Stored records
========
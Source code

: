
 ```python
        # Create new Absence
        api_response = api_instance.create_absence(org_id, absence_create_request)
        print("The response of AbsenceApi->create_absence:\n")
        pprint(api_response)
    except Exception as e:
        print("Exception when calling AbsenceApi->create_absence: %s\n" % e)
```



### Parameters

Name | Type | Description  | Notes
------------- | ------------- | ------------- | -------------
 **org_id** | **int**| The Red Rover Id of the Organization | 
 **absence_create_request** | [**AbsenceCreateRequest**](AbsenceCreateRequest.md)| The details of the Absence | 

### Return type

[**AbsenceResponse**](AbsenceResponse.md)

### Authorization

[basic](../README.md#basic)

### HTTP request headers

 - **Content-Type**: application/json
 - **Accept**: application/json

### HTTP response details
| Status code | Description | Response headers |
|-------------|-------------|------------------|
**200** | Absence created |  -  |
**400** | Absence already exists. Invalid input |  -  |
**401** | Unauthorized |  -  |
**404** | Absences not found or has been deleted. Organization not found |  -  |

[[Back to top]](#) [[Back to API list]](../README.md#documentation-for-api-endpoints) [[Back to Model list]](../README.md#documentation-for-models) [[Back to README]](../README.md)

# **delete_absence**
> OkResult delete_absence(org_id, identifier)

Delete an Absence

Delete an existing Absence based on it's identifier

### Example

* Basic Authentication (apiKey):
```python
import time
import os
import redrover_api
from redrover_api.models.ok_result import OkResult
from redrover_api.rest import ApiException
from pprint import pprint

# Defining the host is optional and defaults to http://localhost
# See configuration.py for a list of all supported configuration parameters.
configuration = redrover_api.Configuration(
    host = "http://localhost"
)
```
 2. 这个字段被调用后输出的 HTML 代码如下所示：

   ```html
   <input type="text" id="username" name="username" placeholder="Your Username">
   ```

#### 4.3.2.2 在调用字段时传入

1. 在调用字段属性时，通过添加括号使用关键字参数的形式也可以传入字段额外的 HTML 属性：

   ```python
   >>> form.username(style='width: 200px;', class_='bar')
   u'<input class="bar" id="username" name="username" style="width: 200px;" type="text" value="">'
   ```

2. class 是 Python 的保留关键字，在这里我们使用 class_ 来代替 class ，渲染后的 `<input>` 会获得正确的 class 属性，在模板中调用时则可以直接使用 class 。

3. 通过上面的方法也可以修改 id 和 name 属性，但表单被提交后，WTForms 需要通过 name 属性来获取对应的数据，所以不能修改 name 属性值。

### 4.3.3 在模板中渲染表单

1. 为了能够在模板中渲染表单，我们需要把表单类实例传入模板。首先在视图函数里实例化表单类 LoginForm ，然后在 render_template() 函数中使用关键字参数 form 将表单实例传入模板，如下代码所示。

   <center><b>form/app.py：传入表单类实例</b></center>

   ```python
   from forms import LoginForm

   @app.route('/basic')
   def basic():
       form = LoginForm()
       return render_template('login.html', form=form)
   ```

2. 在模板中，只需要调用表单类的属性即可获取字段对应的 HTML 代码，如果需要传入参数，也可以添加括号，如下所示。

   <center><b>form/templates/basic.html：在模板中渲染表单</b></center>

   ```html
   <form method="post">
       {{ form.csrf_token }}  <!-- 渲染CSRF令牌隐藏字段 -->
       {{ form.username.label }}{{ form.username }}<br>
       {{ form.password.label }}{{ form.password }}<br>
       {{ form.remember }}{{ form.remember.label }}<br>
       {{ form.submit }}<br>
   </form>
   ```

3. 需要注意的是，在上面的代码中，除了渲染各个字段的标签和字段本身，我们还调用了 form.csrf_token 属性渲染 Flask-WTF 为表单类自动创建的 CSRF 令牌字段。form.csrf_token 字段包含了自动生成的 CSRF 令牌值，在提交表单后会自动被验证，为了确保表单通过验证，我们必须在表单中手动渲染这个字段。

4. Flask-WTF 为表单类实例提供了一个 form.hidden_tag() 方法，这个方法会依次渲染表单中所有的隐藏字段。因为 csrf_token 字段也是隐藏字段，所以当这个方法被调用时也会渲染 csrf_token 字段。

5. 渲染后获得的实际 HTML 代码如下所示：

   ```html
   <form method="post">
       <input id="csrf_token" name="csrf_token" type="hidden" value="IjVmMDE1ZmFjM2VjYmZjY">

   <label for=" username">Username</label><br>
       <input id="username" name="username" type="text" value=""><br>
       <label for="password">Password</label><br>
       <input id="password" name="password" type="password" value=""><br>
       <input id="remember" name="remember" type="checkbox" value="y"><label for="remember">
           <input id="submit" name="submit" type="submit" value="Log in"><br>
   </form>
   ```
========
INSTRUCTIONS TO FOLLOW: Your answer should consist solely of the lines above from the line with "2. class 是 Python" to the line with "1. 为了能够在模板中渲染表单，我们需要把表单类实例传入模板。首先在视图函数里实例化表单类 LoginForm", both included, reproduced exactly.

ANSWER:
2. class 是 Python 的保留关键字，在这里我们使用 class_ 来代替 class ，渲染后的 `<input>` 会获得正确的 class 属性，在模板中调用时则可以直接使用 class 。

3. 通过上面的方法也可以修改 id 和 name 属性，但表单被提交后，WTForms 需要通过 name 属性来获取对应的数据，所以不能修改 name 属性值。

### 4.3.3 在模板中渲染表单

1. 为了能够在模板中渲染表单，我们需要把表单类实例传入模板。首先在视图函数里实例化表单类 LoginForm ，然后在 render_template() 函数中使用关键字参数 form 将表单实例传入模板，如下代码所示。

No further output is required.